Brief:
Scan the entries below for the word "tiền". Copy out every line in which it occurs.

Material provided:
+---+

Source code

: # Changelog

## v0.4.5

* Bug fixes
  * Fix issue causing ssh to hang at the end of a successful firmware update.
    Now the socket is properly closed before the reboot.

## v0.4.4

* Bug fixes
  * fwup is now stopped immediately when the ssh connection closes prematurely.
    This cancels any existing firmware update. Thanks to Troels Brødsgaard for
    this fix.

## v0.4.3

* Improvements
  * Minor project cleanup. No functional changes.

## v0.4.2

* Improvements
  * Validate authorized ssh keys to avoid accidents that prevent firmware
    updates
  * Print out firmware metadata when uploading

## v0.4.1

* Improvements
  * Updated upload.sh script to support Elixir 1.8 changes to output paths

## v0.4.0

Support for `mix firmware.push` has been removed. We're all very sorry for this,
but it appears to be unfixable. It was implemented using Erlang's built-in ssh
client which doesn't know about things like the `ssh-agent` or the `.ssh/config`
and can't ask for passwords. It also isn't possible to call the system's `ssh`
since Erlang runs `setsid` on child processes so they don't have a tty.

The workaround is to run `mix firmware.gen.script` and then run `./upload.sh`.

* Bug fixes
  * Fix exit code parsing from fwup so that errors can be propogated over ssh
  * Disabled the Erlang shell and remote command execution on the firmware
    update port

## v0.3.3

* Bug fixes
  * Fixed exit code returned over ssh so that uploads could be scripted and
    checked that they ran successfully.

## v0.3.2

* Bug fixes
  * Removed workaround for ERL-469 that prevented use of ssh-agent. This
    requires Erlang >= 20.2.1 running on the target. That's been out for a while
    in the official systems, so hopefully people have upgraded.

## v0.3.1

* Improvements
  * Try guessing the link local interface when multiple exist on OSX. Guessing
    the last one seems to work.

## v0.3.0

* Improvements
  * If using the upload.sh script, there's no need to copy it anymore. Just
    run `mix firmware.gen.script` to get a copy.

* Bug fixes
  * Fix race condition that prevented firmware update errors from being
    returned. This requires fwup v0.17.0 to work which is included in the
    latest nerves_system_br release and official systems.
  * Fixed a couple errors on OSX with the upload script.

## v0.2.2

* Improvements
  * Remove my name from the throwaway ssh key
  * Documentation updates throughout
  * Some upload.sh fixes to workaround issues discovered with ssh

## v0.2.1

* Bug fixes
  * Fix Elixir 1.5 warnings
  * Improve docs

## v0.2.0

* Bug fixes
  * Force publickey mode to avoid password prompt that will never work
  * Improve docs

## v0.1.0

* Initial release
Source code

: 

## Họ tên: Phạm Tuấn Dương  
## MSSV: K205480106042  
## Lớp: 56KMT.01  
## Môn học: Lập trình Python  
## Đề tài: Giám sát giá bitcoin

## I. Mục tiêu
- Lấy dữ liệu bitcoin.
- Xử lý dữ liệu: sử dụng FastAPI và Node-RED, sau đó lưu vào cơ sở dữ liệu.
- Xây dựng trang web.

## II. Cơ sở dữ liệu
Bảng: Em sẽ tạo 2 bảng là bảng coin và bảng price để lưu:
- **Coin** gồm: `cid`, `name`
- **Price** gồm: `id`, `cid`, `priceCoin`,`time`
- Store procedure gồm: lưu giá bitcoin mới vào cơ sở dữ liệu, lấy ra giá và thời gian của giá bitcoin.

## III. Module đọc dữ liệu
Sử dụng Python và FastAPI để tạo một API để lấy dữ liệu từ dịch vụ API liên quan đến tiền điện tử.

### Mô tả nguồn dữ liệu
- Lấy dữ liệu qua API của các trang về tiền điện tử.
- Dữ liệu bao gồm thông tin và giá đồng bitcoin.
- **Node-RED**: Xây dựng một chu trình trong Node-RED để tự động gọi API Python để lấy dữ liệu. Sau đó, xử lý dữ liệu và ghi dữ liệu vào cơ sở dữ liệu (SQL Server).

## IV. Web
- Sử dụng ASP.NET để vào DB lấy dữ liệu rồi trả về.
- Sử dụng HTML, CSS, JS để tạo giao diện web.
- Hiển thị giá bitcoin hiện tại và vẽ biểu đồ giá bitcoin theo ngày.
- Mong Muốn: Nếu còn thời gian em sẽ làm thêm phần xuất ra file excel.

+---+

Response area:
Sử dụng Python và FastAPI để tạo một API để lấy dữ liệu từ dịch vụ API liên quan đến tiền điện tử.
- Lấy dữ liệu qua API của các trang về tiền điện tử.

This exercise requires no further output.